- MATERIAL TO PROCESS:

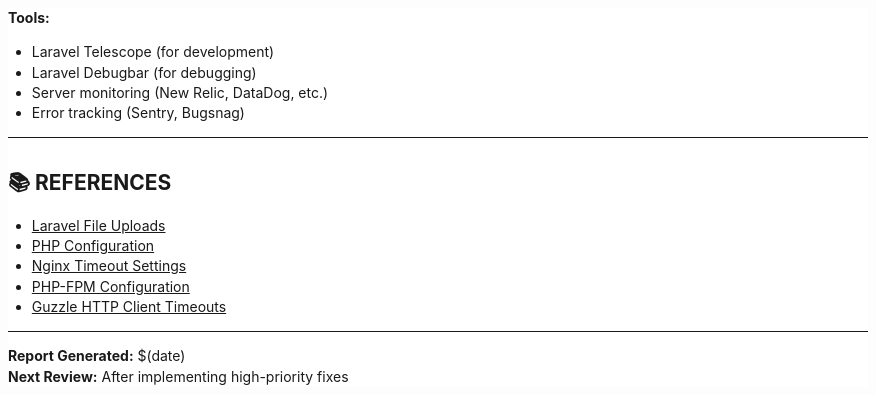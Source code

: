 **Tools:**
- Laravel Telescope (for development)
- Laravel Debugbar (for debugging)
- Server monitoring (New Relic, DataDog, etc.)
- Error tracking (Sentry, Bugsnag)

---

## 📚 REFERENCES

- [Laravel File Uploads](https://laravel.com/docs/11.x/filesystem#file-uploads)
- [PHP Configuration](https://www.php.net/manual/en/ini.list.php)
- [Nginx Timeout Settings](https://nginx.org/en/docs/http/ngx_http_core_module.html)
- [PHP-FPM Configuration](https://www.php.net/manual/en/install.fpm.configuration.php)
- [Guzzle HTTP Client Timeouts](https://docs.guzzlephp.org/en/stable/request-options.html#timeout)

---

**Report Generated:** $(date)  
**Next Review:** After implementing high-priority fixes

- DIRECTIONS FOR THIS TASK: With the string "Configuration" as the key, filter the data above and show the lines that match.

- RESPONSE TO THIS TASK:
- [PHP Configuration](https://www.php.net/manual/en/ini.list.php)
- [PHP-FPM Configuration](https://www.php.net/manual/en/install.fpm.configuration.php)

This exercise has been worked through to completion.